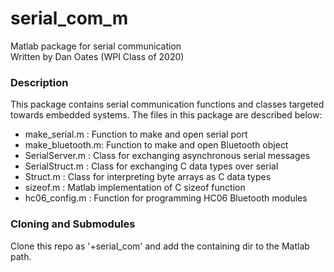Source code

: # serial_com_m
Matlab package for serial communication  
Written by Dan Oates (WPI Class of 2020)

### Description
This package contains serial communication functions and classes targeted
towards embedded systems. The files in this package are described below:

- make_serial.m : Function to make and open serial port
- make_bluetooth.m: Function to make and open Bluetooth object
- SerialServer.m : Class for exchanging asynchronous serial messages
- SerialStruct.m : Class for exchanging C data types over serial
- Struct.m : Class for interpreting byte arrays as C data types
- sizeof.m : Matlab implementation of C sizeof function
- hc06_config.m : Function for programming HC06 Bluetooth modules

### Cloning and Submodules
Clone this repo as '+serial_com' and add the containing dir to the Matlab path.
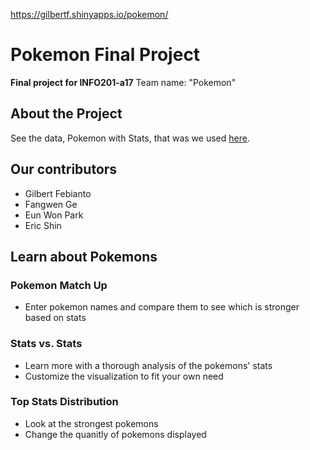 https://gilbertf.shinyapps.io/pokemon/

# Pokemon Final Project
**Final project for INFO201-a17**
Team name: "Pokemon"

## **About the Project**
See the data, Pokemon with Stats, that was we used [here](https://www.kaggle.com/abcsds/pokemon).

## **Our contributors**
* Gilbert Febianto
* Fangwen Ge
* Eun Won Park
* Eric Shin

## **Learn about Pokemons**
### Pokemon Match Up
* Enter pokemon names and compare them to see which is stronger based on stats

### Stats vs. Stats
* Learn more with a thorough analysis of the pokemons' stats
* Customize the visualization to fit your own need

### Top Stats Distribution
* Look at the strongest pokemons
* Change the quanitly of pokemons displayed
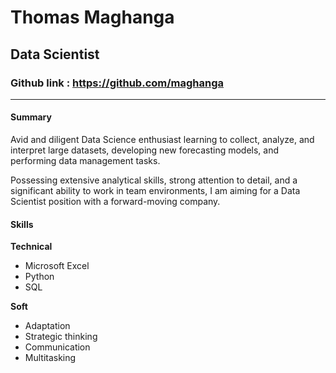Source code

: # Thomas Maghanga
## Data Scientist

### Github link : https://github.com/maghanga

---
#### Summary

Avid and diligent Data Science enthusiast learning to collect, analyze, and interpret large datasets, developing new forecasting models, and performing data management tasks.

Possessing extensive analytical skills, strong attention to detail, and a significant ability to work in team environments, I am aiming for a Data Scientist position with a forward-moving company.

#### Skills

**Technical**

- Microsoft Excel
- Python
- SQL

**Soft**

- Adaptation
- Strategic thinking
- Communication
- Multitasking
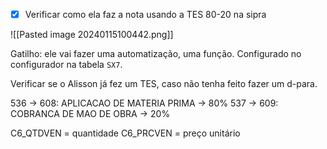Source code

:- [x] Verificar como ela faz a nota usando a TES 80-20 na sipra

![[Pasted image 20240115100442.png]]


Gatilho: ele vai fazer uma automatização, uma função. Configurado no configurador na tabela `SX7`.

Verificar se o Alisson já fez um TES, caso não tenha feito fazer um d-para.

536 -> 608: APLICACAO DE MATERIA PRIMA -> 80%
537 -> 609: COBRANCA DE MAO DE OBRA -> 20%

C6_QTDVEN = quantidade
C6_PRCVEN = preço unitário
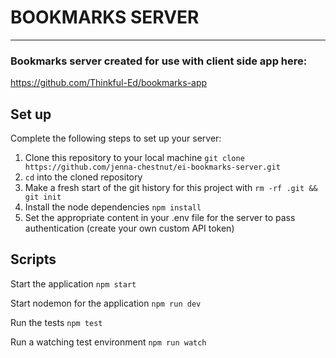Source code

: # BOOKMARKS SERVER
---

### Bookmarks server created for use with client side app here:
https://github.com/Thinkful-Ed/bookmarks-app

## Set up

Complete the following steps to set up your server:

1. Clone this repository to your local machine `git clone https://github.com/jenna-chestnut/ei-bookmarks-server.git`
2. `cd` into the cloned repository
3. Make a fresh start of the git history for this project with `rm -rf .git && git init`
4. Install the node dependencies `npm install`
5. Set the appropriate content in your .env file for the server to pass authentication (create your own custom API token)

## Scripts 

Start the application `npm start`

Start nodemon for the application `npm run dev`

Run the tests `npm test`

Run a watching test environment `npm run watch`

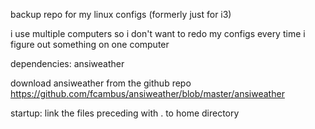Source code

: backup repo for my linux configs (formerly just for i3)

i use multiple computers so i don't want to redo my configs every time i figure out something on one computer

dependencies: ansiweather

download ansiweather from the github repo https://github.com/fcambus/ansiweather/blob/master/ansiweather

startup: 
link the files preceding with . to home directory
_ _ _ _ _ _ _
State how many lines of the material contain the string "repository", with no other words.

= TASK RESULT =
2